Added to these problems is the limited supply of electricity. For the past three weeks, there have been power cuts, conducted on a cyclical basis so that homes and offices get about two or three hours of power a day.



“Today even wedding parties are held in the daytime, rather than at night when the electricity might be cut off,” said the mother of a recent bride in the northwestern Khorezm region. “Apart from the wedding plov [pilaf], which is cooked in a cauldron over a fire, we weren’t able to prepare the other festive dishes in an electric oven because they’d need a lot of electric power.”



“In early January, people started going to the local government to complain about the cold and the shortage of gas,” said a local activist also in Khorezm. “However, after their efforts to get heating proved futile, the protestors lost heart.”



Local government’s response to the protests has differed from place to place.



In Karakalpakstan, local officials met protesters and explained the reasons for the drop in pressure, promising to do their best to rectify the situation.
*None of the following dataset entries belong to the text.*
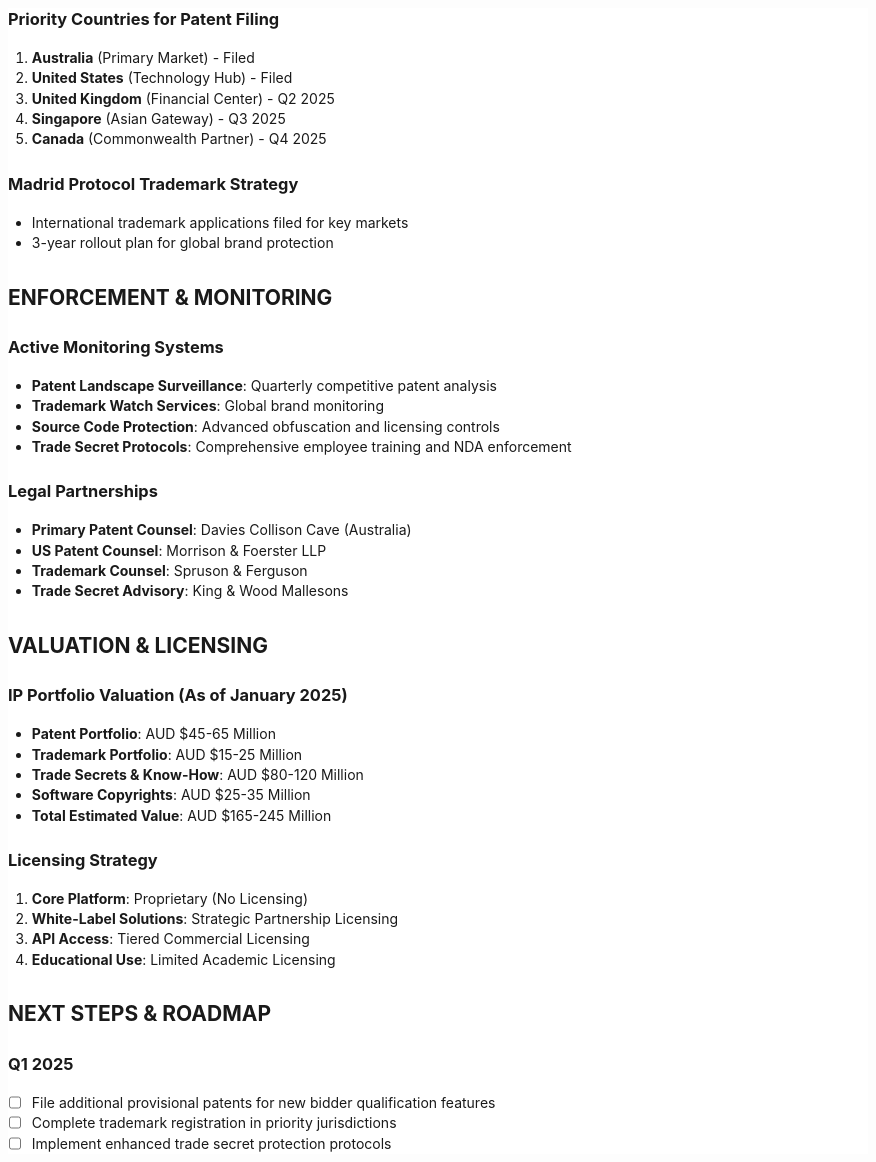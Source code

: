 ### Priority Countries for Patent Filing
1. **Australia** (Primary Market) - Filed
2. **United States** (Technology Hub) - Filed
3. **United Kingdom** (Financial Center) - Q2 2025
4. **Singapore** (Asian Gateway) - Q3 2025
5. **Canada** (Commonwealth Partner) - Q4 2025

### Madrid Protocol Trademark Strategy
- International trademark applications filed for key markets
- 3-year rollout plan for global brand protection

## ENFORCEMENT & MONITORING

### Active Monitoring Systems
- **Patent Landscape Surveillance**: Quarterly competitive patent analysis
- **Trademark Watch Services**: Global brand monitoring
- **Source Code Protection**: Advanced obfuscation and licensing controls
- **Trade Secret Protocols**: Comprehensive employee training and NDA enforcement

### Legal Partnerships
- **Primary Patent Counsel**: Davies Collison Cave (Australia)
- **US Patent Counsel**: Morrison & Foerster LLP
- **Trademark Counsel**: Spruson & Ferguson
- **Trade Secret Advisory**: King & Wood Mallesons

## VALUATION & LICENSING

### IP Portfolio Valuation (As of January 2025)
- **Patent Portfolio**: AUD $45-65 Million
- **Trademark Portfolio**: AUD $15-25 Million
- **Trade Secrets & Know-How**: AUD $80-120 Million
- **Software Copyrights**: AUD $25-35 Million
- **Total Estimated Value**: AUD $165-245 Million

### Licensing Strategy
1. **Core Platform**: Proprietary (No Licensing)
2. **White-Label Solutions**: Strategic Partnership Licensing
3. **API Access**: Tiered Commercial Licensing
4. **Educational Use**: Limited Academic Licensing

## NEXT STEPS & ROADMAP

### Q1 2025
- [ ] File additional provisional patents for new bidder qualification features
- [ ] Complete trademark registration in priority jurisdictions
- [ ] Implement enhanced trade secret protection protocols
After the protestors dispersed, the gas supply did improve for a short while, but the pressure then fell off again.



In neighbouring Khorezm, the local government head of Hazarasp district responded to a complaint delivered by one woman by ordering the gas supply to be switched off altogether to all the houses in her street.



The government doubled the supply of coal and fuel oil to the power plants that supply piped heating water to their local areas, but an industry insider said even this added amount was not enough, and in any case much of the fuel was brown coal, which is less efficient than black.



An engineer who has worked in a carbon fuel-fired power station for years said that in earlier years, the gas would not have frozen in the pipes.



“In Soviet times, when there was a frosts the gas was diluted with a special admixtures so that it would not freeze, so the pressure in the pipes remained at normal levels and survived low atmospheric temperatures,” he explained. “These days they don’t include that admixture in the gas.”



Another power station employee said the drop in pressure was at least partly attributable to leaks in Uzbekistan’s worn-out gas pipeline network.



“Unless the system is refurbished, we will freeze again in the future,” he warned.



This winter, many elderly Uzbeks in rural areas have resorted to Russian-style warm winter clothing – traditional felt boots and sheepskin coats.



“I’ve had these clothes since Soviet times,” said one pensioner, wearing a Russian fur hat with earflaps. “There were frosts like this in Uzbekistan back in 1968, when the roofs of houses collapsed under the weight of the snow. I had the sheepskin coat and felt boots on then.”



(Names of interviewees have been withheld because of concerns for their safety.)